Mobile Feature Spec: Structured Document Scanning

1. Overview

This feature allows mobile users to scan physical documents via the camera for the purpose of efficient data ingestion. Unlike the “Visual Art” flow, this is a utilitarian flow focused on extracting structured information from text-heavy documents to populate the Knowledge Graph.

2. User Workflow

  1. Open Scanner: User accesses the “Document Scanner” mode in the mobile app.
  2. Scan: User positions camera over a document.
    • UI Feature: Edge detection guide overlays to assist regular cropping.
  3. Review: User reviews the scan clarity and crops if necessary.
  4. Ingest: User confirms upload.
  5. System Action:
    • The document is processed by the “Structured” service.
    • Content is converted to structured JSON.
    • Data is ingested into the system’s Memory (Zep).

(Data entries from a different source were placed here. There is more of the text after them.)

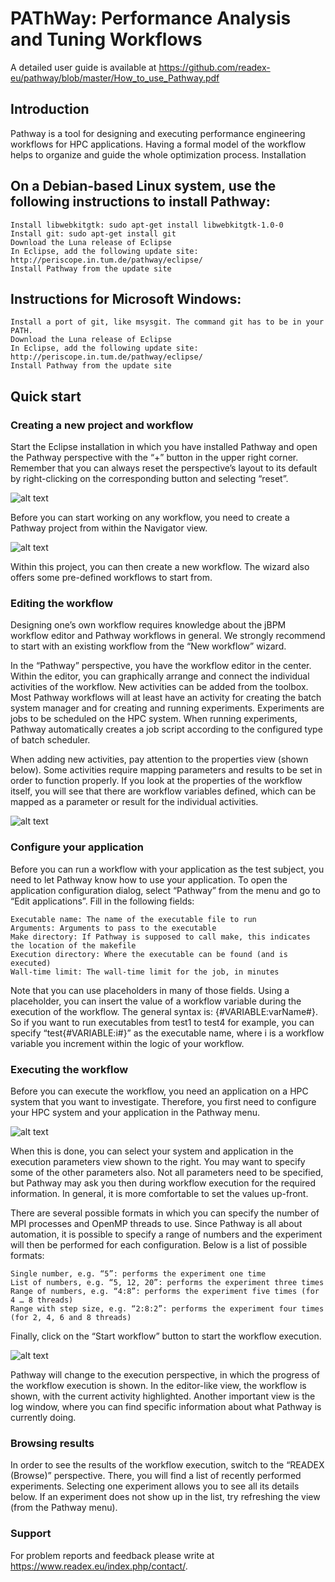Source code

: # PAThWay: Performance Analysis and Tuning Workflows

A detailed user guide is available at https://github.com/readex-eu/pathway/blob/master/How_to_use_Pathway.pdf

## Introduction

Pathway is a tool for designing and executing performance engineering workflows for HPC applications. Having a formal model of the workflow helps to organize and guide the whole optimization process.
Installation

## On a Debian-based Linux system, use the following instructions to install Pathway:

    Install libwebkitgtk: sudo apt-get install libwebkitgtk-1.0-0
    Install git: sudo apt-get install git
    Download the Luna release of Eclipse
    In Eclipse, add the following update site: http://periscope.in.tum.de/pathway/eclipse/
    Install Pathway from the update site

## Instructions for Microsoft Windows:

    Install a port of git, like msysgit. The command git has to be in your PATH.
    Download the Luna release of Eclipse
    In Eclipse, add the following update site: http://periscope.in.tum.de/pathway/eclipse/
    Install Pathway from the update site

## Quick start

### Creating a new project and workflow

Start the Eclipse installation in which you have installed Pathway and open the Pathway perspective with the “+” button in the upper right corner. Remember that you can always reset the perspective’s layout to its default by right-clicking on the corresponding button and selecting “reset”.

![alt text](http://periscope.in.tum.de/wp-content/uploads/2015/03/perspective.png)

Before you can start working on any workflow, you need to create a Pathway project from within the Navigator view.

![alt text](http://periscope.in.tum.de/wp-content/uploads/2015/03/new_project.png)

Within this project, you can then create a new workflow. The wizard also offers some pre-defined workflows to start from.

### Editing the workflow

Designing one’s own workflow requires knowledge about the jBPM workflow editor and Pathway workflows in general. We strongly recommend to start with an existing workflow from the “New workflow” wizard.

In the “Pathway” perspective, you have the workflow editor in the center. Within the editor, you can graphically arrange and connect the individual activities of the workflow. New activities can be added from the toolbox. Most Pathway workflows will at least have an activity for creating the batch system manager and for creating and running experiments. Experiments are jobs to be scheduled on the HPC system. When running experiments, Pathway automatically creates a job script according to the configured type of batch scheduler.

When adding new activities, pay attention to the properties view (shown below). Some activities require mapping parameters and results to be set in order to function properly. If you look at the properties of the workflow itself, you will see that there are workflow variables defined, which can be mapped as a parameter or result for the individual activities.

![alt text](http://periscope.in.tum.de/wp-content/uploads/2015/03/properties.png)

### Configure your application

Before you can run a workflow with your application as the test subject, you need to let Pathway know how to use your application. To open the application configuration dialog, select “Pathway” from the menu and go to “Edit applications”. Fill in the following fields:

    Executable name: The name of the executable file to run
    Arguments: Arguments to pass to the executable
    Make directory: If Pathway is supposed to call make, this indicates the location of the makefile
    Execution directory: Where the executable can be found (and is executed)
    Wall-time limit: The wall-time limit for the job, in minutes

Note that you can use placeholders in many of those fields. Using a placeholder, you can insert the value of a workflow variable during the execution of the workflow. The general syntax is: {#VARIABLE:varName#}. So if you want to run executables from test1 to test4 for example, you can specify “test{#VARIABLE:i#}” as the executable name, where i is a workflow variable you increment within the logic of your workflow.

### Executing the workflow

Before you can execute the workflow, you need an application on a HPC system that you want to investigate. Therefore, you first need to configure your HPC system and your application in the Pathway menu.

![alt text](http://periscope.in.tum.de/wp-content/uploads/2015/03/execution_parameters.png)

When this is done, you can select your system and application in the execution parameters view shown to the right. You may want to specify some of the other parameters also. Not all parameters need to be specified, but Pathway may ask you then during workflow execution for the required information. In general, it is more comfortable to set the values up-front.

There are several possible formats in which you can specify the number of MPI processes and OpenMP threads to use. Since Pathway is all about automation, it is possible to specify a range of numbers and the experiment will then be performed for each configuration. Below is a list of possible formats:

    Single number, e.g. “5”: performs the experiment one time
    List of numbers, e.g. “5, 12, 20”: performs the experiment three times
    Range of numbers, e.g. “4:8”: performs the experiment five times (for 4 … 8 threads)
    Range with step size, e.g. “2:8:2”: performs the experiment four times (for 2, 4, 6 and 8 threads)

Finally, click on the “Start workflow” button to start the workflow execution.

![alt text](http://periscope.in.tum.de/wp-content/uploads/2015/03/start_workflow.png)

Pathway will change to the execution perspective, in which the progress of the workflow execution is shown. In the editor-like view, the workflow is shown, with the current activity highlighted. Another important view is the log window, where you can find specific information about what Pathway is currently doing.

### Browsing results

In order to see the results of the workflow execution, switch to the “READEX (Browse)” perspective. There, you will find a list of recently performed experiments. Selecting one experiment allows you to see all its details below. If an experiment does not show up in the list, try refreshing the view (from the Pathway menu).

### Support

For problem reports and feedback please write at https://www.readex.eu/index.php/contact/.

3. Technical Implementation

3.1 Mobile Client

  • Scanner Interface: Use platform-native document scanning APIs (e.g., VisionKit on iOS, ML Kit on Android) for:
    • Edge detection.
    • Perspective correction.
    • Auto-cropping.
  • Upload Endpoint: POST /api/v1/ingest/document (Multipart/form-data).
  • Payload:
    • file: The processed PDF or high-contrast image.
    • session_id: Current active session.

3.2 Backend Processing

  1. Storage:
    • Save raw scan to Blob Storage.
  2. Structured Extraction:
    • Send file to Structured (unstructured.io or internal equivalent service).
    • Goal: Extract hierarchy, tables, and key-value pairs into normalized JSON.
  3. Ingestion:
    • Parse the returned JSON.
    • Chunk text based on document structure (headers, sections).
    • Embed chunks and upsert into Zep Memory and/or Graph Database.
  4. Metadata:
    • Tag entry with source_type: scanned_document.

4. Requirements

  • Accuracy: High-quality OCR and structure recognition.
  • Format: Output must be machine-readable JSON, not just plain text blocks.
  • Searchability: The ingested content must be immediately searchable by Agents (Elena/Marcus) within the session context.